- EasyInvoice
- Leitweg-ID: Aufbau, Bedeutung und Verwendung
Leitweg-ID: Aufbau, Bedeutung und Verwendung
Die Leitweg-ID ist eine eindeutige Kennung, die öffentlichen Auftraggebern in Deutschland zugeordnet wird und für die elektronische Rechnungsstellung an Behörden unverzichtbar ist. Ohne eine gültige Leitweg-ID kann eine E-Rechnung nicht korrekt zugestellt werden, da die Rechnungseingangsplattformen diese Kennung zur Identifikation und Weiterleitung der Rechnung an die zuständige Stelle verwenden. In diesem Artikel erklären wir den Aufbau der Leitweg-ID, wo Sie diese finden und wann Sie sie benötigen.
Die Leitweg-ID folgt einem festgelegten Aufbau und besteht aus drei Teilen, die durch Bindestriche getrennt sind. Der erste Teil ist die Grobadressierung, die den öffentlichen Auftraggeber auf oberster Ebene identifiziert. Bei Bundesbehörden ist dies in der Regel eine Kennziffer des Ressorts. Der zweite Teil ist die Feinadressierung, die eine spezifische Organisationseinheit innerhalb des Auftraggebers bezeichnet, etwa eine bestimmte Abteilung oder Dienststelle. Der dritte Teil ist eine Prüfziffer, die der maschinellen Überprüfung der Korrektheit dient. Ein typisches Beispiel für eine Leitweg-ID wäre 04011-12345-67, wobei 04011 die Grobadressierung, 12345 die Feinadressierung und 67 die Prüfziffer darstellt. Die Gesamtlänge kann variieren, da die einzelnen Bestandteile unterschiedlich lang sein können.

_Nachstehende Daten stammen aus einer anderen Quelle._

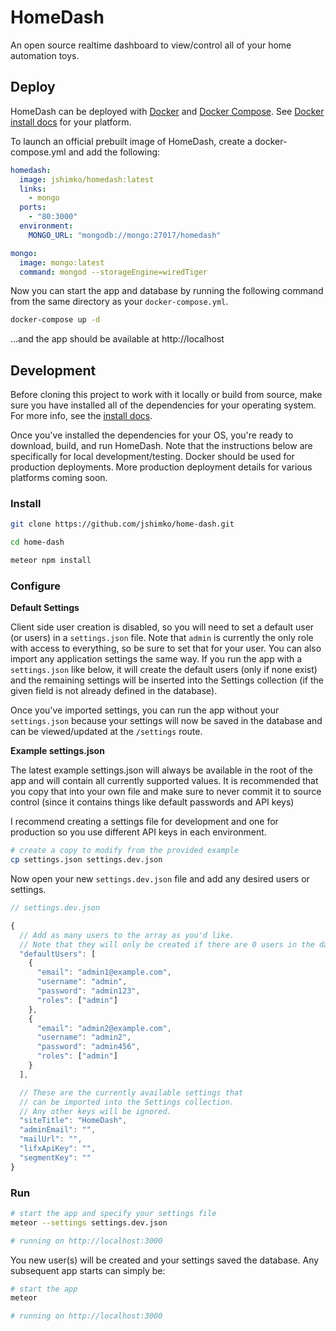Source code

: # HomeDash

An open source realtime dashboard to view/control all of your home automation toys.

## Deploy

HomeDash can be deployed with [Docker](https://docker.com) and [Docker Compose](https://docs.docker.com/compose/overview/). See [Docker install docs](https://docs.docker.com/engine/installation/) for your platform.

To launch an official prebuilt image of HomeDash, create a docker-compose.yml and add the following:

```yaml
homedash:
  image: jshimko/homedash:latest
  links:
    - mongo
  ports:
    - "80:3000"
  environment:
    MONGO_URL: "mongodb://mongo:27017/homedash"

mongo:
  image: mongo:latest
  command: mongod --storageEngine=wiredTiger
```

Now you can start the app and database by running the following command from the same directory as your `docker-compose.yml`.

```sh
docker-compose up -d
```

...and the app should be available at http://localhost

## Development

Before cloning this project to work with it locally or build from source, make sure you have installed all of the dependencies for your operating system. For more info, see the [install docs](docs/installation.md).

Once you've installed the dependencies for your OS, you're ready to download, build, and run HomeDash. Note that the instructions below are specifically for local development/testing. Docker should be used for production deployments. More production deployment details for various platforms coming soon.

### Install

```sh
git clone https://github.com/jshimko/home-dash.git

cd home-dash

meteor npm install
```

### Configure

**Default Settings**

Client side user creation is disabled, so you will need to set a default user (or users) in a `settings.json` file.  Note that `admin` is currently the only role with access to everything, so be sure to set that for your user. You can also import any application settings the same way.  If you run the app with a `settings.json` like below, it will create the default users (only if none exist) and the remaining settings will be inserted into the Settings collection (if the given field is not already defined in the database).

Once you've imported settings, you can run the app without your `settings.json` because your settings will now be saved in the database and can be viewed/updated at the `/settings` route.

**Example settings.json**

The latest example settings.json will always be available in the root of the app and will contain all currently supported values. It is recommended that you copy that into your own file and make sure to never commit it to source control (since it contains things like default passwords and API keys)

I recommend creating a settings file for development and one for production so you use different API keys in each environment.

```sh
# create a copy to modify from the provided example
cp settings.json settings.dev.json
```

Now open your new `settings.dev.json` file and add any desired users or settings.

```js
// settings.dev.json

{
  // Add as many users to the array as you'd like.
  // Note that they will only be created if there are 0 users in the database.
  "defaultUsers": [
    {
      "email": "admin1@example.com",
      "username": "admin",
      "password": "admin123",
      "roles": ["admin"]
    },
    {
      "email": "admin2@example.com",
      "username": "admin2",
      "password": "admin456",
      "roles": ["admin"]
    }
  ],

  // These are the currently available settings that
  // can be imported into the Settings collection.
  // Any other keys will be ignored.
  "siteTitle": "HomeDash",
  "adminEmail": "",
  "mailUrl": "",
  "lifxApiKey": "",
  "segmentKey": ""
}
```

### Run

```sh
# start the app and specify your settings file
meteor --settings settings.dev.json

# running on http://localhost:3000
```

You new user(s) will be created and your settings saved the database. Any subsequent app starts can simply be:

```sh
# start the app
meteor

# running on http://localhost:3000
```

Sie benötigen die Leitweg-ID immer dann, wenn Sie eine E-Rechnung an einen öffentlichen Auftraggeber senden. Dies gilt für Rechnungen an Bundesbehörden über die ZRE oder OZG-RE ebenso wie für Rechnungen an Landesbehörden über die jeweiligen Landesportale. Die Leitweg-ID wird Ihnen in der Regel vom Auftraggeber mitgeteilt, häufig bereits im Rahmen der Auftragserteilung oder in den Vertragsdokumenten. Bei Bestellungen über das Kaufhaus des Bundes ist die Leitweg-ID auf der Bestellung vermerkt. Sollte Ihnen die Leitweg-ID nicht vorliegen, fragen Sie direkt bei Ihrem Ansprechpartner in der Behörde nach.
In der XRechnung wird die Leitweg-ID im Feld BuyerReference angegeben. Bei ZUGFeRD-Rechnungen im Profil XRechnung erfolgt die Angabe im entsprechenden XML-Element. Die korrekte Angabe der Leitweg-ID ist eine der häufigsten Fehlerquellen bei der elektronischen Rechnungsstellung an Behörden. Tippfehler, vertauschte Ziffern oder eine veraltete Leitweg-ID führen dazu, dass die Rechnung nicht zugestellt werden kann. EasyInvoice unterstützt Sie bei der korrekten Eingabe und prüft die Plausibilität der Leitweg-ID, sodass Sie Fehler bereits vor dem Versand erkennen und korrigieren können.
Neben der Leitweg-ID sollten Sie bei Rechnungen an Behörden auch die Bestellnummer oder Vertragsnummer des Auftraggebers angeben. Diese Referenznummern helfen der Behörde, die Rechnung dem richtigen Vorgang zuzuordnen und beschleunigen die Bearbeitung. In vielen Fällen ist die Angabe der Bestellnummer sogar verpflichtend und die Rechnung wird ohne diese Information abgelehnt. Halten Sie daher alle relevanten Auftragsinformationen bereit, bevor Sie mit der Erstellung Ihrer E-Rechnung beginnen.